What you should do - Transcribe, without alteration, the line that includes "- Hierarchical social" and each line after it until the records end, omitting all that precede it.
**********
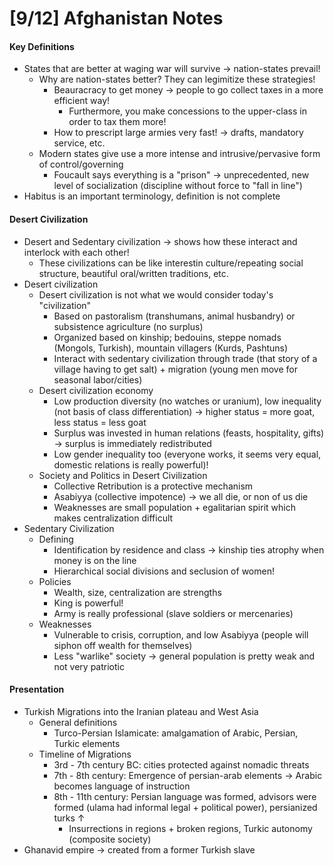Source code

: # [9/12] Afghanistan Notes

#### Key Definitions

- States that are better at waging war will survive $\rightarrow$ nation-states prevail!
  - Why are nation-states better? They can legimitize these strategies!
    - Beauracracy to get money $\rightarrow$ people to go collect taxes in a more efficient way!
      - Furthermore, you make concessions to the upper-class in order to tax them more! 
    - How to prescript large armies very fast! $\rightarrow$ drafts, mandatory service, etc.
  - Modern states give use a more intense and intrusive/pervasive form of control/governing
    - Foucault says everything is a "prison" $\rightarrow$ unprecedented, new level of socialization (discipline without force to "fall in line")
- Habitus is an important terminology, definition is not complete 

#### Desert Civilization

- Desert and Sedentary civilization $\rightarrow$ shows how these interact and interlock with each other!
  - These civilizations can be like interestin culture/repeating social structure, beautiful oral/written traditions, etc.
- Desert civilization
  - Desert civilization is not what we would consider today's "civilization"
    - Based on pastoralism (transhumans, animal husbandry) or subsistence agriculture (no surplus)
    - Organized based on kinship; bedouins, steppe nomads (Mongols, Turkish), mountain villagers (Kurds, Pashtuns)
    - Interact with sedentary civilization through trade (that story of a village having to get salt) + migration (young men move for seasonal labor/cities)
  - Desert civilization economy
    - Low production diversity (no watches or uranium), low inequality (not basis of class differentiation) $\rightarrow$ higher status = more goat, less status = less goat
    - Surplus was invested in human relations (feasts, hospitality, gifts) $\rightarrow$ surplus is immediately redistributed
    - Low gender inequality too (everyone works, it seems very equal, domestic relations is really powerful)!
  - Society and Politics in Desert Civilization
    - Collective Retribution is a protective mechanism 
    - Asabiyya (collective impotence) $\rightarrow$ we all die, or non of us die
    - Weaknesses are small population + egalitarian spirit which makes centralization difficult
- Sedentary Civilization
  - Defining
    - Identification by residence and class $\rightarrow$ kinship ties atrophy when money is on the line
    - Hierarchical social divisions and seclusion of women!
  - Policies
    - Wealth, size, centralization are strengths
    - King is powerful!
    - Army is really professional (slave soldiers or mercenaries)
  - Weaknesses
    - Vulnerable to crisis, corruption, and low Asabiyya (people will siphon off wealth for themselves)
    - Less "warlike" society $\rightarrow$ general population is pretty weak and not very patriotic

#### Presentation

- Turkish Migrations into the Iranian plateau and West Asia
  - General definitions
    - Turco-Persian Islamicate: amalgamation of Arabic, Persian, Turkic elements
  - Timeline of Migrations
    - 3rd - 7th century BC: cities protected against nomadic threats
    - 7th - 8th century: Emergence of persian-arab elements $\rightarrow$ Arabic becomes language of instruction
    - 8th - 11th century: Persian language was formed, advisors were formed (ulama had informal legal + political power), persianized turks $\uparrow$ 
      - Insurrections in regions + broken regions, Turkic autonomy (composite society)
- Ghanavid empire $\rightarrow$ created from a former Turkish slave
**********
Output of the exercise -
    - Hierarchical social divisions and seclusion of women!
  - Policies
    - Wealth, size, centralization are strengths
    - King is powerful!
    - Army is really professional (slave soldiers or mercenaries)
  - Weaknesses
    - Vulnerable to crisis, corruption, and low Asabiyya (people will siphon off wealth for themselves)
    - Less "warlike" society $\rightarrow$ general population is pretty weak and not very patriotic

#### Presentation

- Turkish Migrations into the Iranian plateau and West Asia
  - General definitions
    - Turco-Persian Islamicate: amalgamation of Arabic, Persian, Turkic elements
  - Timeline of Migrations
    - 3rd - 7th century BC: cities protected against nomadic threats
    - 7th - 8th century: Emergence of persian-arab elements $\rightarrow$ Arabic becomes language of instruction
    - 8th - 11th century: Persian language was formed, advisors were formed (ulama had informal legal + political power), persianized turks $\uparrow$ 
      - Insurrections in regions + broken regions, Turkic autonomy (composite society)
- Ghanavid empire $\rightarrow$ created from a former Turkish slave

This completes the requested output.